If a line in the entries includes "dijo", show that line.
------------------------------------------------------------
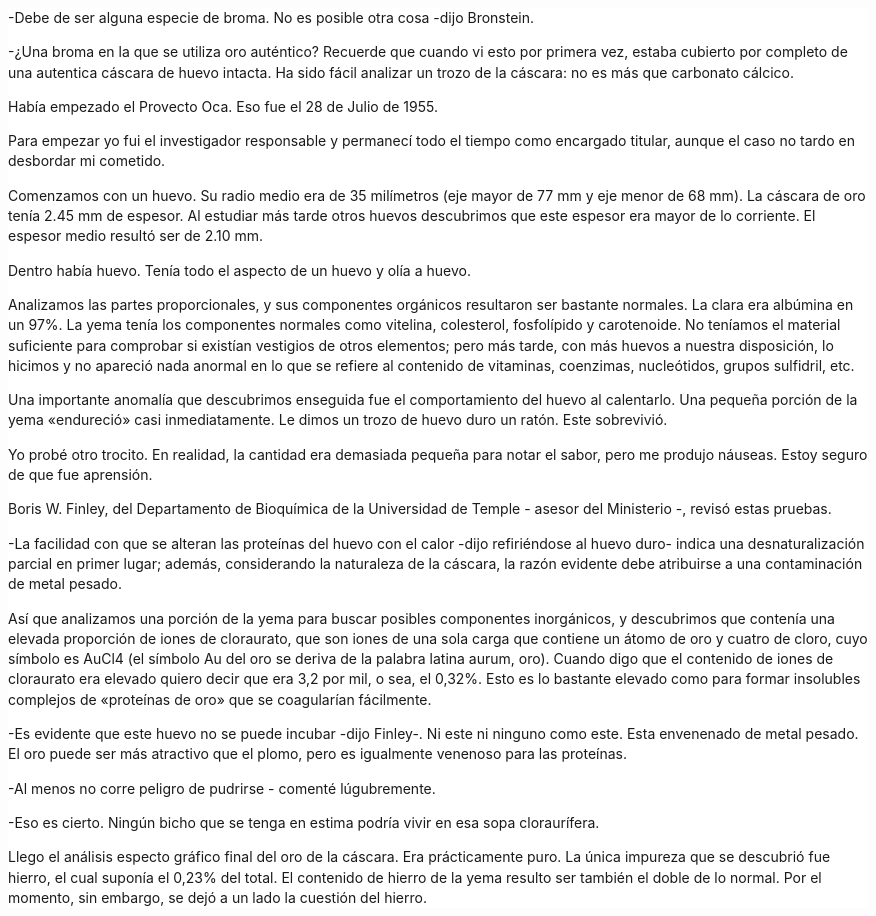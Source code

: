 -Debe de ser alguna especie de broma. No es posible otra cosa -dijo Bronstein.

-¿Una broma en la que se utiliza oro auténtico? Recuerde que cuando vi esto por primera vez, estaba cubierto por completo de una autentica cáscara de huevo intacta. Ha sido fácil analizar un trozo de la cáscara: no es más que carbonato cálcico.

Había empezado el Provecto Oca. Eso fue el 28 de Julio de 1955. 

Para empezar yo fui el investigador responsable y permanecí todo el tiempo como encargado titular, aunque el caso no tardo en desbordar mi cometido.

Comenzamos con un huevo. Su radio medio era de 35 milímetros (eje mayor de 77 mm y eje menor de 68 mm). La cáscara de oro tenía 2.45 mm de espesor. Al estudiar más tarde otros huevos descubrimos que este espesor era mayor de lo corriente. El espesor medio resultó ser de 2.10 mm.

Dentro había huevo. Tenía todo el aspecto de un huevo y olía a huevo.

Analizamos las partes proporcionales, y sus componentes orgánicos resultaron ser bastante normales. La clara era albúmina en un 97%. La yema tenía los componentes normales como vitelina, colesterol, fosfolípido y carotenoide. No teníamos el material suficiente para comprobar si existían vestigios de otros elementos; pero más tarde, con más huevos a nuestra disposición, lo hicimos y no apareció nada anormal en lo que se refiere al contenido de vitaminas, coenzimas, nucleótidos, grupos sulfidril, etc.

Una importante anomalía que descubrimos enseguida fue el comportamiento del huevo al calentarlo. Una pequeña porción de la yema «endureció» casi inmediatamente. Le dimos un trozo de huevo duro un ratón. Este sobrevivió.

Yo probé otro trocito. En realidad, la cantidad era demasiada pequeña para notar el sabor, pero me produjo náuseas. Estoy seguro de que fue aprensión.

Boris W. Finley, del Departamento de Bioquímica de la Universidad de Temple - asesor del Ministerio -, revisó estas pruebas.

-La facilidad con que se alteran las proteínas del huevo con el calor -dijo refiriéndose al huevo duro- indica una desnaturalización parcial en primer lugar; además, considerando la naturaleza de la cáscara, la razón evidente debe atribuirse a una contaminación de metal pesado.

Así que analizamos una porción de la yema para buscar posibles componentes inorgánicos, y descubrimos que contenía una elevada proporción de iones de cloraurato, que son iones de una sola carga que contiene un átomo de oro y cuatro de cloro, cuyo símbolo es AuCl4 (el símbolo Au del oro se deriva de la palabra latina aurum, oro). Cuando digo que el contenido de iones de cloraurato era elevado quiero decir que era 3,2 por mil, o sea, el 0,32%. Esto es lo bastante elevado como para formar insolubles complejos de «proteínas de oro» que se coagularían fácilmente.

-Es evidente que este huevo no se puede incubar -dijo Finley-. Ni este ni ninguno como este. Esta envenenado de metal pesado. El oro puede ser más atractivo que el plomo, pero es igualmente venenoso para las proteínas.

-Al menos no corre peligro de pudrirse - comenté lúgubremente.

-Eso es cierto. Ningún bicho que se tenga en estima podría vivir en esa sopa cloraurífera. 

Llego el análisis especto gráfico final del oro de la cáscara. Era prácticamente puro. La única impureza que se descubrió fue hierro, el cual suponía el 0,23% del total. El contenido de hierro de la yema resulto ser también el doble de lo normal. Por el momento, sin embargo, se dejó a un lado la cuestión del hierro.
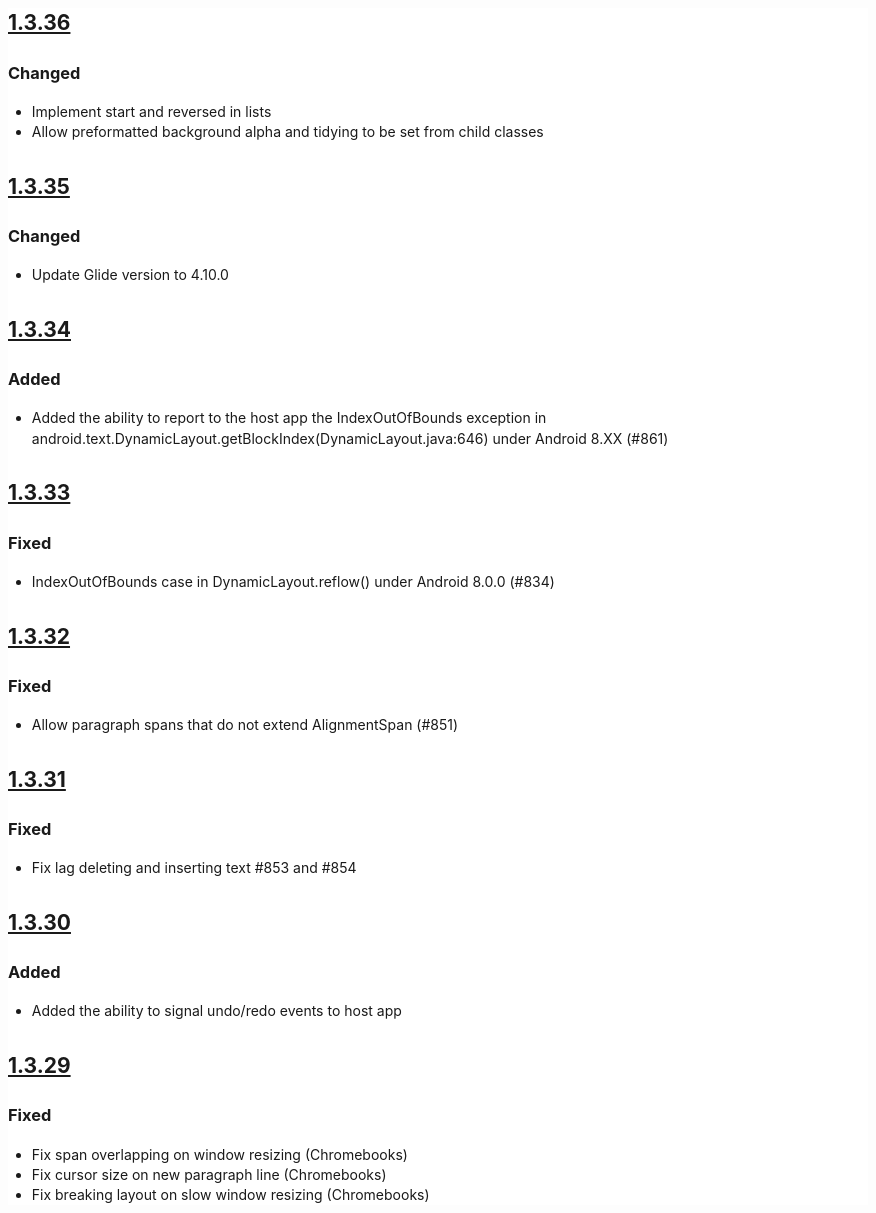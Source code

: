 ## [1.3.36](https://github.com/wordpress-mobile/AztecEditor-Android/releases/tag/v1.3.36)
### Changed
- Implement start and reversed in lists
- Allow preformatted background alpha and tidying to be set from child classes

## [1.3.35](https://github.com/wordpress-mobile/AztecEditor-Android/releases/tag/v1.3.35)
### Changed
- Update Glide version to 4.10.0

## [1.3.34](https://github.com/wordpress-mobile/AztecEditor-Android/releases/tag/v1.3.34)
### Added
- Added the ability to report to the host app the IndexOutOfBounds exception
 in android.text.DynamicLayout.getBlockIndex(DynamicLayout.java:646) under Android 8.XX (#861)

## [1.3.33](https://github.com/wordpress-mobile/AztecEditor-Android/releases/tag/v1.3.33)
### Fixed
- IndexOutOfBounds case in DynamicLayout.reflow() under Android 8.0.0 (#834)

## [1.3.32](https://github.com/wordpress-mobile/AztecEditor-Android/releases/tag/v1.3.32)
### Fixed
- Allow paragraph spans that do not extend AlignmentSpan (#851)

## [1.3.31](https://github.com/wordpress-mobile/AztecEditor-Android/releases/tag/v1.3.31)
### Fixed
- Fix lag deleting and inserting text #853 and #854

## [1.3.30](https://github.com/wordpress-mobile/AztecEditor-Android/releases/tag/v1.3.30)
### Added
- Added the ability to signal undo/redo events to host app

## [1.3.29](https://github.com/wordpress-mobile/AztecEditor-Android/releases/tag/v1.3.29)
### Fixed
- Fix span overlapping on window resizing (Chromebooks)
- Fix cursor size on new paragraph line (Chromebooks)
- Fix breaking layout on slow window resizing (Chromebooks)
------------------------------------------------------------
■ Response below
: -Debe de ser alguna especie de broma. No es posible otra cosa -dijo Bronstein.
-La facilidad con que se alteran las proteínas del huevo con el calor -dijo refiriéndose al huevo duro- indica una desnaturalización parcial en primer lugar; además, considerando la naturaleza de la cáscara, la razón evidente debe atribuirse a una contaminación de metal pesado.
-Es evidente que este huevo no se puede incubar -dijo Finley-. Ni este ni ninguno como este. Esta envenenado de metal pesado. El oro puede ser más atractivo que el plomo, pero es igualmente venenoso para las proteínas.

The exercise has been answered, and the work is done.